The company is applying helium technology to develop efficient aircraft that does not need conventional airport infrastructure, making the aircraft ideal for accessing remote areas for logistics and surveillance. The Airlander was initially a U.S. Government project to develop long-endurance surveillance but was dropped during DOD cutbacks.

Its big brother, the Airlander 50, is touted to be able to carry over 50 tons of cargo featuring a cargo bay “in excess of 500 cubic meters.”  The feature will allow Hybrid Air Vehicles to target the heavy lift cargo market in time for development in early 2020.  UK’s daily mail has nicknamed the aircraft “The Flying Bum” because of its appearance.

U.S. DOT Proposes Regulations to Limit Truck Speeds

On August 26th, U.S. regulators released a proposal requiring speed limiting devices for all newly manufactured trucks with a gross vehicle weight rating over 26,000 lbs. The jointly proposed rule from the Federal Motor Carrier Safety Administration and National Highway Traffic Administration would allow manufacturers three years to comply with the speed limiting mandate. Trucking companies will be required to maintain the speed limiters and regulators are asking the public for comments on a rule to require trucks built after 1990 to be retrofitted.

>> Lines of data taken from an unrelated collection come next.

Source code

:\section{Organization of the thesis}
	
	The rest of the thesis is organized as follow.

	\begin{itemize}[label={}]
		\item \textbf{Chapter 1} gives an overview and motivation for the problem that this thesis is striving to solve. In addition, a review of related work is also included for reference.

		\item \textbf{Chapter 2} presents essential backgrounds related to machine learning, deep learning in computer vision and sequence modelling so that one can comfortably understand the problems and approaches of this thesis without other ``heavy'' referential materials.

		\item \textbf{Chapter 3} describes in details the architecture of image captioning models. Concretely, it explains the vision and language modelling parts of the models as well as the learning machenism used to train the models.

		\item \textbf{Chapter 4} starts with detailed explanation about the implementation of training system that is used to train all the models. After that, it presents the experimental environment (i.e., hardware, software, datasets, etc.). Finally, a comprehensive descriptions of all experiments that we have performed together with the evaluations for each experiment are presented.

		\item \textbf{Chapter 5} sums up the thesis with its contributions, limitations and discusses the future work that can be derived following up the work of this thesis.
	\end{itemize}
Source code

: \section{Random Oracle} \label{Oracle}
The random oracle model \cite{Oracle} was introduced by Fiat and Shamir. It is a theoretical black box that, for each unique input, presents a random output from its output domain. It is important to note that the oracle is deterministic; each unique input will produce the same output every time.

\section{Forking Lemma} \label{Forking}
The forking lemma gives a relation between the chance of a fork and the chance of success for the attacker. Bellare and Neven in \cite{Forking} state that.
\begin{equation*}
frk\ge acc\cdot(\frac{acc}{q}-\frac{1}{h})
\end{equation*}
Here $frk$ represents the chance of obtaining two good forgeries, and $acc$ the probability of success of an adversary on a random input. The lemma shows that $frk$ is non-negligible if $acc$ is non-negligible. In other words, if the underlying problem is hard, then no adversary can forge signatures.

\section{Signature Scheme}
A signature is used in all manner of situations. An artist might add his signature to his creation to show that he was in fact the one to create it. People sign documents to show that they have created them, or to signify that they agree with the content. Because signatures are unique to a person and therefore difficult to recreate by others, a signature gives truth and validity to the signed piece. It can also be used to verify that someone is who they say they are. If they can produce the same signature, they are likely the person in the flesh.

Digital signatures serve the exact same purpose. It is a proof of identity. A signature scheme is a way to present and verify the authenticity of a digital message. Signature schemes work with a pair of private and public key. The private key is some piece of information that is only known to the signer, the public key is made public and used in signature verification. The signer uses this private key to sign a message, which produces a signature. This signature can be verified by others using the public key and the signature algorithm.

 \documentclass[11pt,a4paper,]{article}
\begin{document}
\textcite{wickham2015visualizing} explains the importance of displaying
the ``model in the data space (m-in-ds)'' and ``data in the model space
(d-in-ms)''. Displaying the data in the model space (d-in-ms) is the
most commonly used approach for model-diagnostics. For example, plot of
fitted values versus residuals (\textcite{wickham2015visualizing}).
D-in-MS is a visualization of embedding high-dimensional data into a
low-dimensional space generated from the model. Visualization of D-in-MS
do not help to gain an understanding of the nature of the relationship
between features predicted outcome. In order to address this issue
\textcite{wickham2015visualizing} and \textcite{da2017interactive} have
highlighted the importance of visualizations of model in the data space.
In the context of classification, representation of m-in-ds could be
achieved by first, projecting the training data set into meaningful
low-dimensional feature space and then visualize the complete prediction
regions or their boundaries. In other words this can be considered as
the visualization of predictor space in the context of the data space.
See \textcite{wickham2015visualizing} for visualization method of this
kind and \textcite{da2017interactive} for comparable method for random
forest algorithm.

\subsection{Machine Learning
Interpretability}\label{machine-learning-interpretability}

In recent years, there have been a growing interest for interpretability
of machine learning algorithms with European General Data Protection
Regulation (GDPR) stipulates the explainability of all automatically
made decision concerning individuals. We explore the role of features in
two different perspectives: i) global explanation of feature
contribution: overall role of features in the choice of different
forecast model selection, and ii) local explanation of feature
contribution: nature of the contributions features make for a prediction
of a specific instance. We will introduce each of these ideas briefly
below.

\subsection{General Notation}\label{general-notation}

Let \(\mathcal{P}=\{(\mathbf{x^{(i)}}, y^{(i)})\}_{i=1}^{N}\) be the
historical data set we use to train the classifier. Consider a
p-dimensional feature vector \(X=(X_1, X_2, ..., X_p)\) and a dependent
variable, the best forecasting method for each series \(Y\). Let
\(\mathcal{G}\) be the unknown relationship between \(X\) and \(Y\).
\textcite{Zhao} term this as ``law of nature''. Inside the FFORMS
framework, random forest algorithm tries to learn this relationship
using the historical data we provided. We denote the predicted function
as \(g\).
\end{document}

The committee has not yet defined the set limit, but are opening comments from the public on the impact of setting the limits to 60, 65, or 68 MPH.  The regulation is expected to curb trucking and busing companies from compensating drivers that default to excess speeds.

According to federal data, the primary reason for 18% of all large truck fatalities where the truck was as fault was due to speeding.  Regulators are hoping with these new rules they can cut down on fatalities and help level the playing field for companies that encourage safe driving.

California Wildfire Disrupts Highway, Intermodal Rail Route

A massive wildfire that started on Tuesday, August 16, in San Bernardino County disrupted both truck and rail routes in California for a week. These disruptions have affected cargo flow both into and out of Los Angeles and Long Beach ports.

Dubbed as the Blue Cut fire, the blaze started in the Cajon Pass and swept quickly through the area. Interstate 15 and other local roads were forced to close and by Wednesday, big rigs were backed up on either side of the Cajon Pass, attempting to wait out the fire closure instead of attempting alternate routes.

Both Union Pacific and the BNSF railways were forced to close portions of their track systems. In a service advisory put out by the BNSF, they reported an “operational impact” and that customers may experience delays of 36 to 48 hours on shipments moving through this corridor. As noted in the Journal of Commerce, a spokesman for the Union Pacific commented that they had “begun rerouting trains around the fire…” and they “do not currently have an estimate when normal operations will resume.”

The northbound lane of Interstate 15 re-opened late Wednesday night, with the southbound lane remaining closed until mid-Thursday morning due to continued fire activity. U.S. Forest Service spokeswoman Melody Lardner stated at midday that, “in some areas it’s still burning pretty actively.”

Two of the BNSF’s three lines in that area re-opened late Wednesday, with one remaining closed. Trains started to move slowly, but progress was hampered by the large number of emergency workers in the area, which affected train speeds. Lena Kent, a spokeswoman for the BNSF, said, “We were shut down for about 30 hours…we are working through the backlog. Customers may experience delays of up to 48 hours.” Union Pacific spokesman Justin Jacobs reported that, “The fire has affected some of our operations, but we are trying to work through those as best we can.” The U.P. lines remained closed Thursday due to fire damage sustained to a 141- foot steel beam on a bridge, in addition to damage to the wooden decking on the bridge.

Are Chassis Shortages a Sign that the Market is Picking Up?

According to the Harbor Trucking Association the average visit time in July at the port of Los Angeles-Long Beach has increased an average of 3 minutes, going from 83 minutes to 86 minutes in the last month. Truckers worry that chassis shortages in July could indicate longer lines and waiting times during the upcoming peak shipping season.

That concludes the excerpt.